While he’s off high-rolling craps or whatever, I slip a 20 into something with sevens and cherries on it and wait for a complimentary drink with all the other Hoverounds depleting their pensions. Three minutes later, the 20 is gone and the drink hasn’t even shown up yet. I try to think of an appropriate song to soundtrack it in my head, but the “Against All Odds” theme is all I get and Phil Collins is never suitable. I am not having so much funnnnn.

“You stay here and gamble,” I break into Alan’s mania just long enough to retrieve a scowl. “And I mean it; stay as long as you want. I’m going back to the room to relax, or drink, or both.”

And so the cycle will continue for five days, only occasionally interrupted by flights of tourism fancy (the Ogden Museum, Magazine Street, a dead-people tour of water-lined shotgun shacks, Bourbon Street gay bars with King of the Hill on all the time, food), can’t-poop-elsewhere constipation (I seriously threw back a laxative with coffee while pushing my thumb up my ass, because I am the most disgusting person in the world) and precisely one accusation that I somehow ruined Alan’s game – and thereby his life – by touching him on his craps-playing shoulder on my way to the Village People Party slot machine (which, I must add, is my new best friend … because it would be). Oh, and a blow job. I, naturally, will not be sober for one minute of any of it.

But on Friday, the last day, I am at least mildly sobered. While strolling through a street market along the Mississippi, Alan and I happen upon a bewitching presence freckled with local misery. Her name is Lola and she reads cards, something I could never imagine Alan being drawn to without the hope of round plastic chips.

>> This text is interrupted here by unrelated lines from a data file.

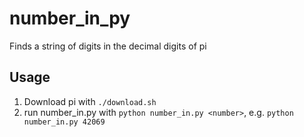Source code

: # number_in_py
Finds a string of digits in the decimal digits of pi

## Usage
1. Download pi with `./download.sh`
2. run number_in.py with `python number_in.py <number>`, e.g. `python number_in.py 42069` 
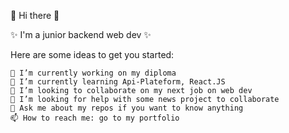 👋 Hi there 👋

 ✨ I'm a junior backend web dev ✨

Here are some ideas to get you started:

    🔭 I’m currently working on my diploma
    🌱 I’m currently learning Api-Plateform, React.JS
    👯 I’m looking to collaborate on my next job on web dev
    🤔 I’m looking for help with some news project to collaborate
    💬 Ask me about my repos if you want to know anything
    📫 How to reach me: go to my portfolio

But, oddly enough, he is.

“You were not looking for love when you met him, were you?” she sagely moans in his direction. “You were avoiding it.”

“You’re right,” his face softens.

“But you two belong together,” she turns to me. “He’s your guardian angel.”

“Um,” I stammer, “I guess.”

“And you are covered from head to toe in golden dust. You are destined for great things, and have a beautiful aura,” she is totally my new mother. “But there are two people out there who want to hold you back, and don’t want you to succeed. You must avoid them.”

That shouldn’t be too hard. At least for one long, drunken week, I avoided just about everything.